My custom head, but I'm biased


----------



## djpharoah (Aug 7, 2009)

Patrick you seem to dwell a lot on looks my man. Sometimes in the world of gear/guitars you just can't judge a book by its cover.


----------



## hufschmid (Aug 7, 2009)

djpharoah said:


> Patrick you seem to dwell a lot on looks my man. Sometimes in the world of gear/guitars you just can't judge a book by its cover.



Very true but thats not the idea  and also many guys in here buy instruments because of the looks, there are enough comment in threads about ''i dont like the headstock'' ''i dont like this, i dont like that'' ''that design is terrible, would have been better to do this to do that'' 

So its always nice to see what guys have to say about existing designs, thats the idea of the thread.... 

An ugly design does not sell even if what you mention is completely true....

You bought your ibanez cause its serioussly incredibly gorgeous, if it would have a cheap black painting on it with flaws you probably would have not bought it....


----------



## Korngod (Aug 7, 2009)

im not the biggest fan of the vintage look.


----------



## hufschmid (Aug 7, 2009)

Korngod said:


> im not the biggest fan of the vintage look.



 neither me, I prefer modern looks


----------



## yingmin (Aug 7, 2009)




----------



## Concerto412 (Aug 7, 2009)

Gorgeous......








When the 'vintage' look is done well, I must admit I'm a fan.

Just Awful..........


----------



## TMM (Aug 7, 2009)

djpharoah said:


> Patrick you seem to dwell a lot on looks my man. Sometimes in the world of gear/guitars you just can't judge a book by its cover.

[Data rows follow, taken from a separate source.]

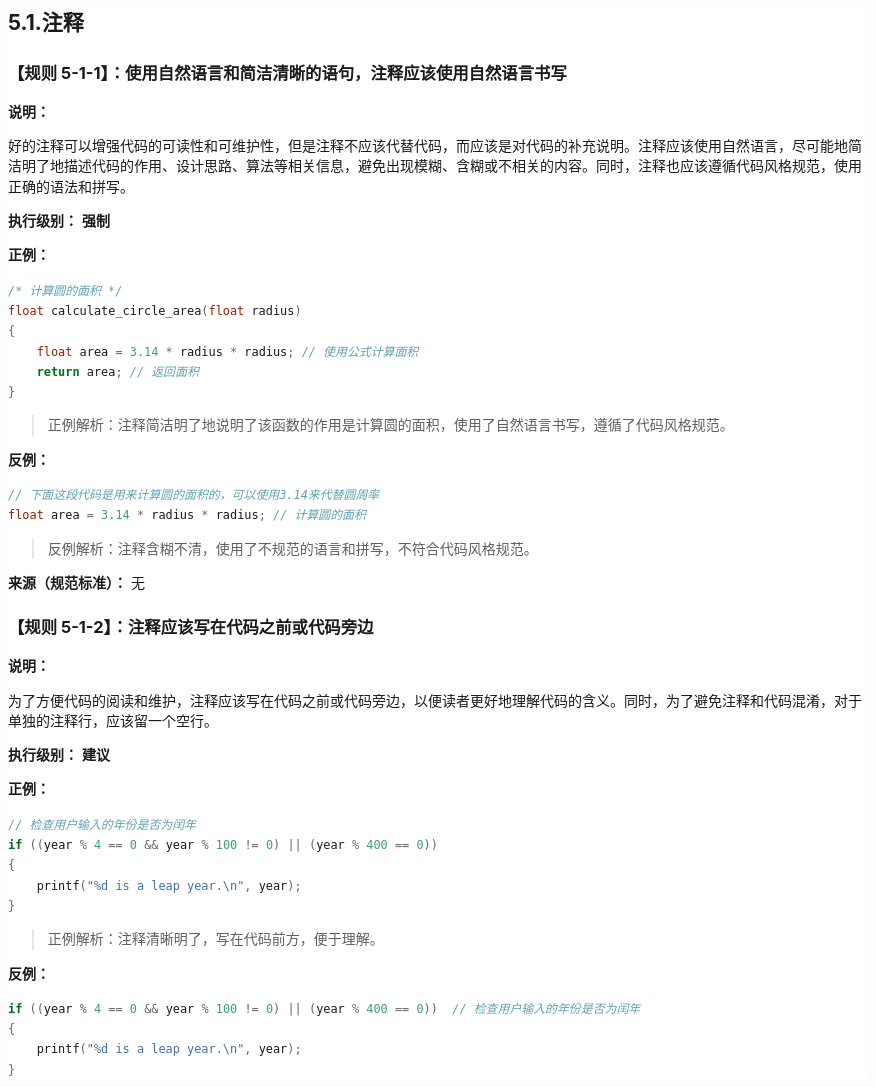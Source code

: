 ## 5.1.注释

### 【规则 5-1-1】：使用自然语言和简洁清晰的语句，注释应该使用自然语言书写

**说明：**

好的注释可以增强代码的可读性和可维护性，但是注释不应该代替代码，而应该是对代码的补充说明。注释应该使用自然语言，尽可能地简洁明了地描述代码的作用、设计思路、算法等相关信息，避免出现模糊、含糊或不相关的内容。同时，注释也应该遵循代码风格规范，使用正确的语法和拼写。

**执行级别：** **强制**

**正例：**

```c
/* 计算圆的面积 */
float calculate_circle_area(float radius)
{
    float area = 3.14 * radius * radius; // 使用公式计算面积
    return area; // 返回面积
}
```

> 正例解析：注释简洁明了地说明了该函数的作用是计算圆的面积，使用了自然语言书写，遵循了代码风格规范。

**反例：**

```c
// 下面这段代码是用来计算圆的面积的，可以使用3.14来代替圆周率
float area = 3.14 * radius * radius; // 计算圆的面积
```

> 反例解析：注释含糊不清，使用了不规范的语言和拼写，不符合代码风格规范。

**来源（规范标准）：** 无

### 【规则 5-1-2】：注释应该写在代码之前或代码旁边

**说明：**

为了方便代码的阅读和维护，注释应该写在代码之前或代码旁边，以便读者更好地理解代码的含义。同时，为了避免注释和代码混淆，对于单独的注释行，应该留一个空行。

**执行级别：** **建议**

**正例：**

```c
// 检查用户输入的年份是否为闰年
if ((year % 4 == 0 && year % 100 != 0) || (year % 400 == 0)) 
{
    printf("%d is a leap year.\n", year);
}
```

> 正例解析：注释清晰明了，写在代码前方，便于理解。

**反例：**

```c
if ((year % 4 == 0 && year % 100 != 0) || (year % 400 == 0))  // 检查用户输入的年份是否为闰年
{
    printf("%d is a leap year.\n", year);
}
```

Nothing wrong with that... I buy amps based on sound, and then alter them after the fact if they look ugly. For example, I removed the horrendous faceplate of all 3 Triple-X's I've owned.


----------



## yacker (Aug 7, 2009)

Gorgeous:
























Ugly

I like to call this one the amazing sounding lunch box.

















I could probably do this all day. But I think the ugliest have come from Patrick so far.


----------



## Scar Symmetry (Aug 7, 2009)

Huf, you have an eye for finding the most horrific looking guitars and amplifiers known to man 

my contribution:






I also like the Mesa Stilleto White Snakeskin but I can't find a good enough pic anywhere


----------



## yacker (Aug 7, 2009)

Scar Symmetry said:


> Huf, you have an eye for finding the most horrific looking guitars and amplifiers known to man



He really does.


Also, what's funny, is if you do a google image search of "ugly guitar amp" Blackheart amps pop up all over the place.


----------



## hufschmid (Aug 7, 2009)

yacker said:


> Gorgeous:



man this amp is gorgeous


----------



## MFB (Aug 7, 2009)




----------



## hufschmid (Aug 7, 2009)

yacker said:


> He really does.
> 
> 
> Also, what's funny, is if you do a google image search of "ugly guitar amp" Blackheart amps pop up all over the place.



or a garage door


----------



## yacker (Aug 7, 2009)

HAHAHAHAHA, holy crap, I totally overlooked that one because I just thought it was a Fender practice combo.


----------



## yingmin (Aug 7, 2009)

I don't think this thread is going to be nearly as interesting overall as the ugly guitar thread. After all, a large part of what makes the guitars in the ugly guitar thread so terrible is usually their shape. Amps have a much more standard shape, and it's hard to make an amp as dreadful cosmetically as a guitar.


----------



## hufschmid (Aug 7, 2009)

yingmin said:


> I don't think this thread is going to be nearly as interesting overall as the ugly guitar thread. After all, a large part of what makes the guitars in the ugly guitar thread so terrible is usually their shape. Amps have a much more standard shape, and it's hard to make an amp as dreadful cosmetically as a guitar.



^^ really?


----------



## hufschmid (Aug 7, 2009)

2 shots in one, ugly amp and guitar


----------



## hufschmid (Aug 7, 2009)

I knew this thread had potential 



I replace horrible by


----------



## Hawkevil (Aug 7, 2009)

yacker said:


>


 
Nicest amp I've ever seen.


----------



## yacker (Aug 7, 2009)

I concede complete and utter defeat on the ugly amps side of this thread.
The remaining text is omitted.